Task brief
Each line of the entries below that holds "چگونگی" is needed, copied in full.

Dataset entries
◆ ◆ ◆ ◆ ◆

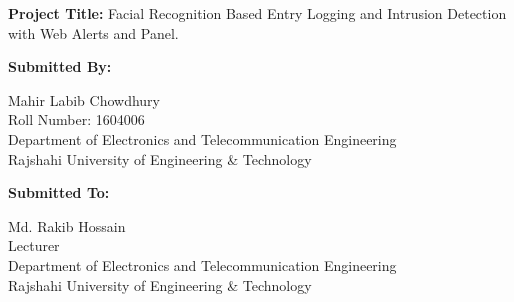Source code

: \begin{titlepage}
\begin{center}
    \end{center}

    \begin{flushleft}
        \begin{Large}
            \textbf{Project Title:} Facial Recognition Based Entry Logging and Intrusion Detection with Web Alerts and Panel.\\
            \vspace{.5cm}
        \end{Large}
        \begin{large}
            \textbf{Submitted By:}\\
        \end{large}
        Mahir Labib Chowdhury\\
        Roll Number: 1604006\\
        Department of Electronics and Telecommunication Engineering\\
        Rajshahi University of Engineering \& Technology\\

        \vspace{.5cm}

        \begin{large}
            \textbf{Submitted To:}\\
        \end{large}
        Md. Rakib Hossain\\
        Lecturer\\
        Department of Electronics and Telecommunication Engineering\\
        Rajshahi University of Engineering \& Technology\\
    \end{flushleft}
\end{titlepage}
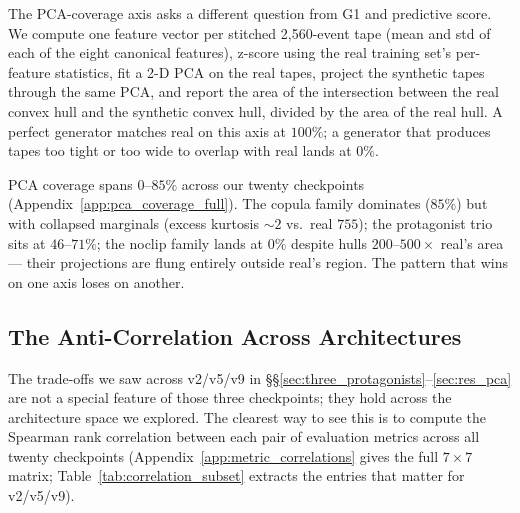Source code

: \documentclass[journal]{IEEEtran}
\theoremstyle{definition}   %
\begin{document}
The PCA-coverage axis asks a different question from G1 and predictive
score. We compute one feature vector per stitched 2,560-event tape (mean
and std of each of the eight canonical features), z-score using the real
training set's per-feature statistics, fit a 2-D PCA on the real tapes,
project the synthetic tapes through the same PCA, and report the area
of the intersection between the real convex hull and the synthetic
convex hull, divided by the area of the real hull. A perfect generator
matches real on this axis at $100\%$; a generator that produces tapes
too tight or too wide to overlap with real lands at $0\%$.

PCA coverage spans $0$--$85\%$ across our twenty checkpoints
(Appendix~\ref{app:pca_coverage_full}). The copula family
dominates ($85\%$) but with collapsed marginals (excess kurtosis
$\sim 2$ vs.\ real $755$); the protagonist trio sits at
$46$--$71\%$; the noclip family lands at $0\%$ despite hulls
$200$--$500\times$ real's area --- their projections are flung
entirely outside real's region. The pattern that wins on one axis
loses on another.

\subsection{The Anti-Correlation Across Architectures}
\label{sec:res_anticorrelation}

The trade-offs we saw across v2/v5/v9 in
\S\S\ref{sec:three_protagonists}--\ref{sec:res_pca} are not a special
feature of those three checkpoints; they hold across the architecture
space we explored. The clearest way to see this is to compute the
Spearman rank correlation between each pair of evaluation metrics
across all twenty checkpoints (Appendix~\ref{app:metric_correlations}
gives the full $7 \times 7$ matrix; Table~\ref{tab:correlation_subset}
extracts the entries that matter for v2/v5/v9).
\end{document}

◆ ◆ ◆ ◆ ◆

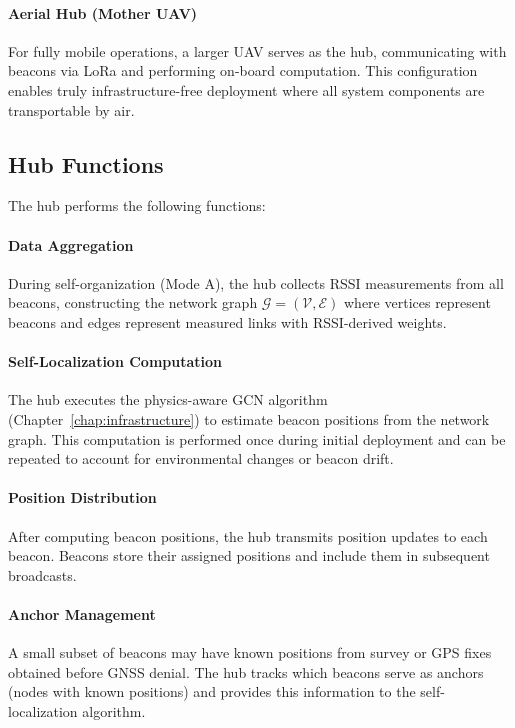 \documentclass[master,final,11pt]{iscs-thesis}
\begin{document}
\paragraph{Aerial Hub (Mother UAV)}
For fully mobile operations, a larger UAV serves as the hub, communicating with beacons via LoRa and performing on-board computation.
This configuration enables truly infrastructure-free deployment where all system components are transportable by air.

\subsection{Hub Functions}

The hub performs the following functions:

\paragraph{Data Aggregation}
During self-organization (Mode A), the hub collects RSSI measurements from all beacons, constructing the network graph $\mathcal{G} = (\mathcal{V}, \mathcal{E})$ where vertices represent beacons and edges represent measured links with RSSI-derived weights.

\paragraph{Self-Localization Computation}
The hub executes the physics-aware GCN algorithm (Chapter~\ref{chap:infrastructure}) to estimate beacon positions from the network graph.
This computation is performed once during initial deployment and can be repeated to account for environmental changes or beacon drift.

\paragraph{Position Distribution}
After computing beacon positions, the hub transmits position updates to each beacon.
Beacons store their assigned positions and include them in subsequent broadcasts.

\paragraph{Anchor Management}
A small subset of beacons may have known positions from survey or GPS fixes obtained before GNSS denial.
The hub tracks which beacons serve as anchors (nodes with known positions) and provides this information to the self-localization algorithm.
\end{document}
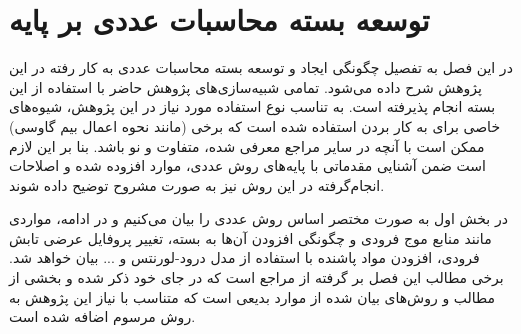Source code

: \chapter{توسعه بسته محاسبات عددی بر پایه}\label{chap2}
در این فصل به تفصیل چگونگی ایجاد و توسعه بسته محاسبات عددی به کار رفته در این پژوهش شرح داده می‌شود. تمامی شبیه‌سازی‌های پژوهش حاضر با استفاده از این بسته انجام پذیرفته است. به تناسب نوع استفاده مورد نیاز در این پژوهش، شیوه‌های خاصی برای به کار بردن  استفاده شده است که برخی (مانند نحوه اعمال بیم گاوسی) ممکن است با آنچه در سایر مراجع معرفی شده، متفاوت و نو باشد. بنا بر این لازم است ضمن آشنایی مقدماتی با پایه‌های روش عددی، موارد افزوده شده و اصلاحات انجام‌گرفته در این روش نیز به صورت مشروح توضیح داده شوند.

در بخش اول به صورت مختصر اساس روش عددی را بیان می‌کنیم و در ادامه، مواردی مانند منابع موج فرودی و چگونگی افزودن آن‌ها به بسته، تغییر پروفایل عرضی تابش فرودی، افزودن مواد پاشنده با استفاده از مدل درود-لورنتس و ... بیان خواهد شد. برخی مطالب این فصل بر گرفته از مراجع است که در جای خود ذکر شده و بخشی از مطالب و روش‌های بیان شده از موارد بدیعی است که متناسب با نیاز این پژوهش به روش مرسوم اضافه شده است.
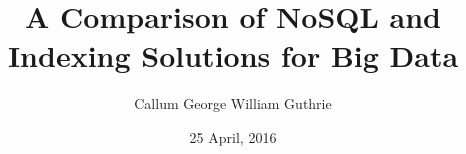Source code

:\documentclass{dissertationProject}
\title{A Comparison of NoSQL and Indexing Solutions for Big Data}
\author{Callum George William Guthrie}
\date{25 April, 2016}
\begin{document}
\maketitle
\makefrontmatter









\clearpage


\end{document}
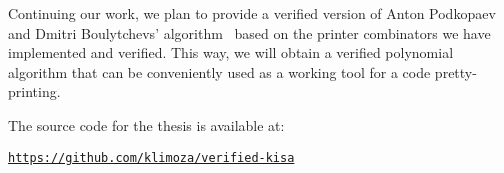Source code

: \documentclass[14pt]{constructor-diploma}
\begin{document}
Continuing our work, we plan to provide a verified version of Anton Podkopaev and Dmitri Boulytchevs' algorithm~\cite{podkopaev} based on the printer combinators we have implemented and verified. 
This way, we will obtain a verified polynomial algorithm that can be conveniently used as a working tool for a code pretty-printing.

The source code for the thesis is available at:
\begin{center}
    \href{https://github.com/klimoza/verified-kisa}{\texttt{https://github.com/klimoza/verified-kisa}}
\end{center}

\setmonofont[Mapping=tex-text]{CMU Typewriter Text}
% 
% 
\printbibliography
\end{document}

◆ ◆ ◆ ◆ ◆

Reply
در این فصل به تفصیل چگونگی ایجاد و توسعه بسته محاسبات عددی به کار رفته در این پژوهش شرح داده می‌شود. تمامی شبیه‌سازی‌های پژوهش حاضر با استفاده از این بسته انجام پذیرفته است. به تناسب نوع استفاده مورد نیاز در این پژوهش، شیوه‌های خاصی برای به کار بردن  استفاده شده است که برخی (مانند نحوه اعمال بیم گاوسی) ممکن است با آنچه در سایر مراجع معرفی شده، متفاوت و نو باشد. بنا بر این لازم است ضمن آشنایی مقدماتی با پایه‌های روش عددی، موارد افزوده شده و اصلاحات انجام‌گرفته در این روش نیز به صورت مشروح توضیح داده شوند.
در بخش اول به صورت مختصر اساس روش عددی را بیان می‌کنیم و در ادامه، مواردی مانند منابع موج فرودی و چگونگی افزودن آن‌ها به بسته، تغییر پروفایل عرضی تابش فرودی، افزودن مواد پاشنده با استفاده از مدل درود-لورنتس و ... بیان خواهد شد. برخی مطالب این فصل بر گرفته از مراجع است که در جای خود ذکر شده و بخشی از مطالب و روش‌های بیان شده از موارد بدیعی است که متناسب با نیاز این پژوهش به روش مرسوم اضافه شده است.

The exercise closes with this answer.